With a film like Nymph Circe arriving on the heels of a live-action Gundam film’s cast announcement (after years of development hell), it’s hard to get all that excited about what a film made outside the medium of anime can offer. Gundam has dabbled in live action before, with the TV-movie disaster G-Saviour. When asked about the Sweeney picture, Murase and his team at Sunrise and Bandai Namco Filmworks chose not to comment. “We focused on bringing to life the novel,” he said. “That was the goal.”
He did comment on another issue that’s dominated conversations in animation circles lately, though: the use of generative artificial intelligence. Murase denied using any AI tools to make Nymph Circe but did express curiosity, tempered by caution, in using them in animated films going forward: “I do have a desire to use it at some point. When you think about AI, the source of where the knowledge base that the AI is built on is not very clear. So from a production standpoint, we need to be very careful,” he said. He pointed out that it’s probably becoming more cost-efficient to use AI rather than the CG used to bring films like Nymph Circe to life, “but whether or not we’re going to use AI for the third chapter of Hathaway, probably not.” (He was careful to disclaim immediately afterward that his stance on AI might differ from “the official standpoint of Bandai Namco.”)

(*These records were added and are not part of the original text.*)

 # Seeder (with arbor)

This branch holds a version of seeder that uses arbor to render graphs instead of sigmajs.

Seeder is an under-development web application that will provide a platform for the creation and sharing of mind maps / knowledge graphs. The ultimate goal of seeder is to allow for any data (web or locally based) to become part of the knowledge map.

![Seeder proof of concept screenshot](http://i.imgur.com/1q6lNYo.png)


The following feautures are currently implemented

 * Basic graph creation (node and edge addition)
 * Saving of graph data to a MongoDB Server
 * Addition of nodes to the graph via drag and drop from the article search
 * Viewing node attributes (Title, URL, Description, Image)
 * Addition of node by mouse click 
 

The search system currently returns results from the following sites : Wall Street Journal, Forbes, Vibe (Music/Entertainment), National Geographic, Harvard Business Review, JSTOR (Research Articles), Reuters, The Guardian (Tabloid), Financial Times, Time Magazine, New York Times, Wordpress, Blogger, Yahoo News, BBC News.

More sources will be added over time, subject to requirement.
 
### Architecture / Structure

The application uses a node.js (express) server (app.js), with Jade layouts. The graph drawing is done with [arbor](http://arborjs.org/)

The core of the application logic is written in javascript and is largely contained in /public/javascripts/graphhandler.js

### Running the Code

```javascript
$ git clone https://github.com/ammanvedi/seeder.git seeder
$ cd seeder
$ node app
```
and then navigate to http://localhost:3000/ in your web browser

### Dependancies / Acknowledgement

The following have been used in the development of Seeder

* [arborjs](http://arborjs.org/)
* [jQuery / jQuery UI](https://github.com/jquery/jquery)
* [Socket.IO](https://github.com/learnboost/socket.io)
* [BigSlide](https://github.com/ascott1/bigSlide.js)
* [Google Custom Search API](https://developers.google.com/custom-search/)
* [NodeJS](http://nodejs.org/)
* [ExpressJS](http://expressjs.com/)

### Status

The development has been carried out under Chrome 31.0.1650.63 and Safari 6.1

Onscreen, the results of crafting Mobile Suit Gundam Hathaway: The Sorcery of Nymph Circe with human hands are clear. The film suggests that there is still plenty of life in a giant-robot IP rapidly approaching its 50th birthday even if other recent franchise entries have felt like a mixed bag. Murase and his team delivered aggressively on exactly what longtime Gundam fans crave: strikingly animated duels between menacing metal giants, political commentary in dialogue with the real world, and a meditation on the ’70s and ’80s characters and ideas that established the franchise. For now, it’s carrying the Gundam torch as less exciting entries loom in the dark.